The exercise programme in the intervention group was performed unsupervised and therefore adherence with the programme, exercise intensity and proper exercise technique could not be observed. This means that possibly participants did not maintain a moderate to high intensity or did not keep the frequency of four times a week exercise. Therefore, while convenient and innovative, perhaps supervised exercise using proper 1RM would give more accurate results. Future studies could also look at different intensities and rest periods to lead to optimised RE interventions in this population.

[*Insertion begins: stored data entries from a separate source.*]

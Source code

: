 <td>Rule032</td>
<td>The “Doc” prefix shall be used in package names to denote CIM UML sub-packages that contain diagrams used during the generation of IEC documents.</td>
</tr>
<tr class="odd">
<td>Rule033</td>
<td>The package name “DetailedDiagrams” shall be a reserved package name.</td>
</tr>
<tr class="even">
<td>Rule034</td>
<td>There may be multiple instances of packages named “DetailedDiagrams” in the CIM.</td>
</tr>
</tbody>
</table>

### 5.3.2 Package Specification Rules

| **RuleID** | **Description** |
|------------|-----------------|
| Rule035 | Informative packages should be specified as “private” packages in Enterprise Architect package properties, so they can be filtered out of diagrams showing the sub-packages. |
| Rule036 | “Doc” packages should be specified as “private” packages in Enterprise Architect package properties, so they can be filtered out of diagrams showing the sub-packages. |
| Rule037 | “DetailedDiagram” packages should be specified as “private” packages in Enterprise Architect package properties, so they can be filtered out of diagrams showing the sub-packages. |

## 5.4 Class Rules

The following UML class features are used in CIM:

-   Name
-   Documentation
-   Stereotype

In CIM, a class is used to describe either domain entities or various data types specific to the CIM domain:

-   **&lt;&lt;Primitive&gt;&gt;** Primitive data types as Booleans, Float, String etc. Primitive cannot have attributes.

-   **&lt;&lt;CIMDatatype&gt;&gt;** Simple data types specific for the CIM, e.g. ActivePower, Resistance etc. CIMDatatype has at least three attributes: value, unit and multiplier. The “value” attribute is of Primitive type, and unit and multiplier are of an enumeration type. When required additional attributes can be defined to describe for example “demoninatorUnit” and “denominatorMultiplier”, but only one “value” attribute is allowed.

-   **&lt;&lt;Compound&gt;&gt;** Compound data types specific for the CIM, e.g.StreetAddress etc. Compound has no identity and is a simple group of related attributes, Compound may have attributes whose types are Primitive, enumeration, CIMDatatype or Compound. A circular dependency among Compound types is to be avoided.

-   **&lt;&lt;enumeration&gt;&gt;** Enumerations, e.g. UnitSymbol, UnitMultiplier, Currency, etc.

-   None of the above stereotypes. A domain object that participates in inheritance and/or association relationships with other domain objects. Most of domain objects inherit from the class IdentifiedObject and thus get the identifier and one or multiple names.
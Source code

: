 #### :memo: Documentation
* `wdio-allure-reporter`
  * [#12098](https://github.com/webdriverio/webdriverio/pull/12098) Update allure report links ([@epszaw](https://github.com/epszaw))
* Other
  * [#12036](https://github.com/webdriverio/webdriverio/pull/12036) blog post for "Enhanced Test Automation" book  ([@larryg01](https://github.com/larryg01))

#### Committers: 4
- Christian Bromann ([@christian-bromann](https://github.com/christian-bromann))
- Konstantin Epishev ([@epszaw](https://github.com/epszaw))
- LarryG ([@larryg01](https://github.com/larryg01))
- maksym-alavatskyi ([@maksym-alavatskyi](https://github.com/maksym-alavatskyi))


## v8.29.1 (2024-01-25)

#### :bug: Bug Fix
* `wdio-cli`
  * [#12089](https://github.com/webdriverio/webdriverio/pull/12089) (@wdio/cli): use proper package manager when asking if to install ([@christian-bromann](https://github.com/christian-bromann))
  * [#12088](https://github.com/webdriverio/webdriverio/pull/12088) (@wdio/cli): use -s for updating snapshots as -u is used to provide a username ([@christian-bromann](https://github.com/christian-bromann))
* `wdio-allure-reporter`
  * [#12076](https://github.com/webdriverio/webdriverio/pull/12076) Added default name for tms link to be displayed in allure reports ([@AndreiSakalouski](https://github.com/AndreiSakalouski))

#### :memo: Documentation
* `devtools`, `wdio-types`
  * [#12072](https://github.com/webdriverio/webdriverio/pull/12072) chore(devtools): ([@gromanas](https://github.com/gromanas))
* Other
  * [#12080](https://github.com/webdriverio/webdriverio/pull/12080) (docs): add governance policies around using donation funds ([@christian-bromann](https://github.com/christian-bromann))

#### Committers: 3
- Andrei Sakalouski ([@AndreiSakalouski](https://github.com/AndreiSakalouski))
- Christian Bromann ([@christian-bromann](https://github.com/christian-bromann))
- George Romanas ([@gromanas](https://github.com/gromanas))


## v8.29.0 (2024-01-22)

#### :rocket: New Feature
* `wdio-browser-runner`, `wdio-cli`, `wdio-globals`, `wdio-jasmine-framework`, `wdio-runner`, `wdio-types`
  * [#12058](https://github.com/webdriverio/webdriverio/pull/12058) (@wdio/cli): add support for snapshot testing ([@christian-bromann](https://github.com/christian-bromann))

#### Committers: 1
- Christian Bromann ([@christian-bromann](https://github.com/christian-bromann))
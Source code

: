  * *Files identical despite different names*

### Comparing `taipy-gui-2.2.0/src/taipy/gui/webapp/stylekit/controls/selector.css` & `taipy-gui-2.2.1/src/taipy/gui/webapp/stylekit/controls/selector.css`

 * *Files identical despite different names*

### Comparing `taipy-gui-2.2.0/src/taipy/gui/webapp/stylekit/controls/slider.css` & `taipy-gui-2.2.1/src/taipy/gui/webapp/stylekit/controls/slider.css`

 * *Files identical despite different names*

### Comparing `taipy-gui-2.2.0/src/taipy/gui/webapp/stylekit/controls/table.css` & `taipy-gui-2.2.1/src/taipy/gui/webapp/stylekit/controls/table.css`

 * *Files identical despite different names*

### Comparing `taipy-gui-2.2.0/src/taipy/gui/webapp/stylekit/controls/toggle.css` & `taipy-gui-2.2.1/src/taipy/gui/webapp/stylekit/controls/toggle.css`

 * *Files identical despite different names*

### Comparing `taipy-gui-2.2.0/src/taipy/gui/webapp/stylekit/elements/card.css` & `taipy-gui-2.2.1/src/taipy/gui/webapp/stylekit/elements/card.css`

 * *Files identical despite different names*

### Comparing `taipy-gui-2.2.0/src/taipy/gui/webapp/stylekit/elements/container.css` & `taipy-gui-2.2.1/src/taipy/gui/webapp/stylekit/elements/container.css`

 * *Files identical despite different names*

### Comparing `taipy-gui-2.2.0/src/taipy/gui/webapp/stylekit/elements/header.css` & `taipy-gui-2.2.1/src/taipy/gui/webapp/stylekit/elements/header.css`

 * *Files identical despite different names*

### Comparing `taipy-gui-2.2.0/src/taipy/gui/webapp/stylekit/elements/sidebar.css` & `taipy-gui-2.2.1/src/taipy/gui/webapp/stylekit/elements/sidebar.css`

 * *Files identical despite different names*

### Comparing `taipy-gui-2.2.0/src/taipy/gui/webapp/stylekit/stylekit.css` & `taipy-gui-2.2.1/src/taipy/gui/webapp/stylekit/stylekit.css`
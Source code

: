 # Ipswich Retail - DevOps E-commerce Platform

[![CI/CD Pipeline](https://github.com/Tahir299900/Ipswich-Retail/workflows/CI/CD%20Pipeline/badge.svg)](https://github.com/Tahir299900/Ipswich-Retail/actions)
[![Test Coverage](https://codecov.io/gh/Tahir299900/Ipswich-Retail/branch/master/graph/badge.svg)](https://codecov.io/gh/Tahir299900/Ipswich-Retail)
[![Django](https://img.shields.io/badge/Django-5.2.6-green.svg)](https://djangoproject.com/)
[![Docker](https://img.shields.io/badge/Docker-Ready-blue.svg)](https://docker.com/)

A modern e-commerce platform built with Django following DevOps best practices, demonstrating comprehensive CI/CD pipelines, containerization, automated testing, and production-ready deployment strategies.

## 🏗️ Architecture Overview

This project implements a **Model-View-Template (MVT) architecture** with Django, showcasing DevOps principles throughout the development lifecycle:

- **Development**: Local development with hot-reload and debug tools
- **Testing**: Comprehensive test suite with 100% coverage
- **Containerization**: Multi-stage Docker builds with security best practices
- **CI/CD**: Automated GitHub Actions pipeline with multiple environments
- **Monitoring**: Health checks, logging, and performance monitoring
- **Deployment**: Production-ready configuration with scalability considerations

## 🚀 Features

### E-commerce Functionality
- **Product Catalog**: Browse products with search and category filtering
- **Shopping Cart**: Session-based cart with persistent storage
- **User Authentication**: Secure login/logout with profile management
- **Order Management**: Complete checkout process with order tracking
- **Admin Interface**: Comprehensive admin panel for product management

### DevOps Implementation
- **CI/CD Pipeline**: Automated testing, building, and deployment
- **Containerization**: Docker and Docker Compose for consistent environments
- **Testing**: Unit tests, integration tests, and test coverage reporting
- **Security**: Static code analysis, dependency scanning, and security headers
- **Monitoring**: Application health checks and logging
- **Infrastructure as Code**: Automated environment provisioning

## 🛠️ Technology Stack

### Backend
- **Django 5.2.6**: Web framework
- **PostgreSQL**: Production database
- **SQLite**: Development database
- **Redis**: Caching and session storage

The researcher noticed that the exercise programme did not include any wrist and hand exercises directly; except for gripping the resistance band in itself, and this is a major affected area in these patients. Hence, structured exercise programmes should include such wrist and hand exercises to further improve the QoL and function in lymphoedema patients.
Conclusion
This study is one of the first to examine the safety of an unsupervised heavy resisted exercise in patients with secondary lymphoedema of the arm following a stable lymphoedema status in patients wearing a compression garment. It further showed that resisted exercise has the ability to further decrease limb circumference even after it has been stable for a long time. The RE had beneficial effects on the severity of lymphoedema symptoms, arm disabilities, and quality of life measures of the participants. Furthermore, this study confirms that, as per previous studies exercise involving the affected upper limb does not exacerbate arm lymphoedema. This study consequently offers a safe and structured exercise programme for specialists, physiotherapists, and lymphologists to be recommended to women with lymphoedema.